**Source data**
····················

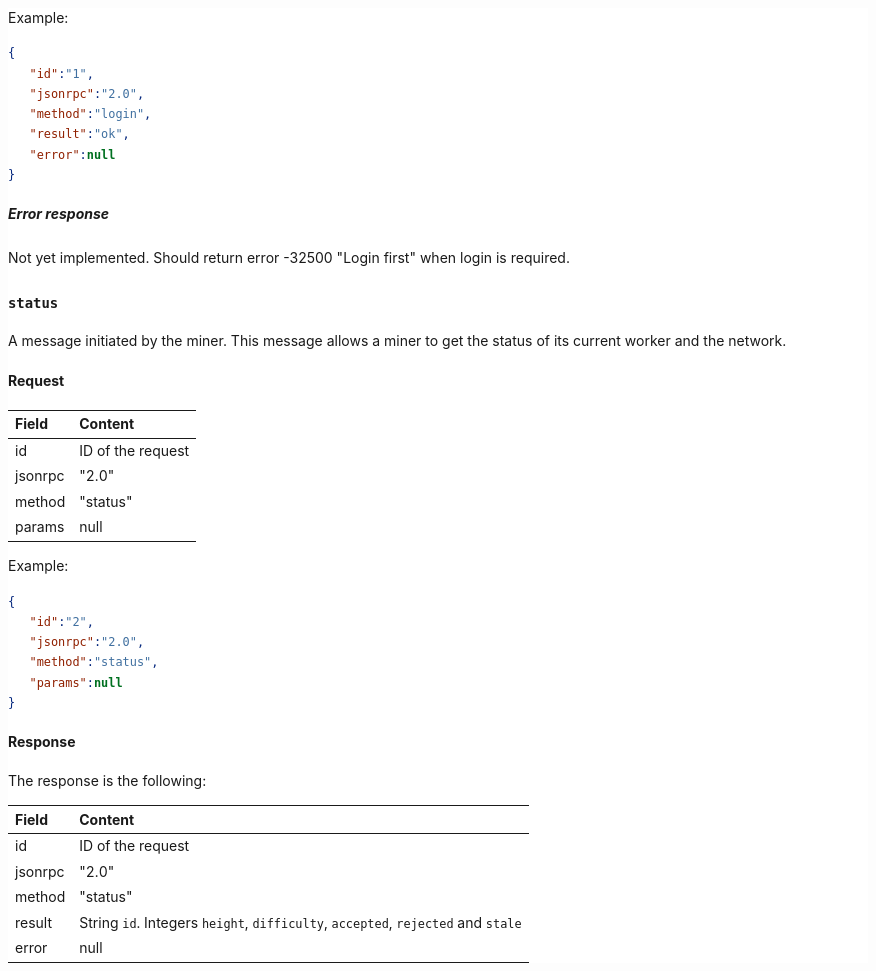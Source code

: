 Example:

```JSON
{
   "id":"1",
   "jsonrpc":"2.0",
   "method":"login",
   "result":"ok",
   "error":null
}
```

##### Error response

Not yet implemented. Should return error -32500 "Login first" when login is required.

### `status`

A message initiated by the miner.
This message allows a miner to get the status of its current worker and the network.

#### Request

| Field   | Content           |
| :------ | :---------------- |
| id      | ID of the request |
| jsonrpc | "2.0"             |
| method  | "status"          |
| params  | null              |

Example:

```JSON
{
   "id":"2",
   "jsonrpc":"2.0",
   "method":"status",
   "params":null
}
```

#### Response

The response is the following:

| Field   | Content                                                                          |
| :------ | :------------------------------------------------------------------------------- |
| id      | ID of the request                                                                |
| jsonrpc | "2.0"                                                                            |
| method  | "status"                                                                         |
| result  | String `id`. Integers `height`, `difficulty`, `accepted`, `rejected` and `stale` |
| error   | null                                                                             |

····················

**Your assignment**
Write every record out again exactly; no pictures belong in the copy.

**Response box**
Source code

: Example:

```JSON
{
   "id":"1",
   "jsonrpc":"2.0",
   "method":"login",
   "result":"ok",
   "error":null
}
```

##### Error response

Not yet implemented. Should return error -32500 "Login first" when login is required.

### `status`

A message initiated by the miner.
This message allows a miner to get the status of its current worker and the network.

#### Request

| Field   | Content           |
| :------ | :---------------- |
| id      | ID of the request |
| jsonrpc | "2.0"             |
| method  | "status"          |
| params  | null              |

Example:

```JSON
{
   "id":"2",
   "jsonrpc":"2.0",
   "method":"status",
   "params":null
}
```

#### Response

The response is the following:

| Field   | Content                                                                          |
| :------ | :------------------------------------------------------------------------------- |
| id      | ID of the request                                                                |
| jsonrpc | "2.0"                                                                            |
| method  | "status"                                                                         |
| result  | String `id`. Integers `height`, `difficulty`, `accepted`, `rejected` and `stale` |
| error   | null                                                                             |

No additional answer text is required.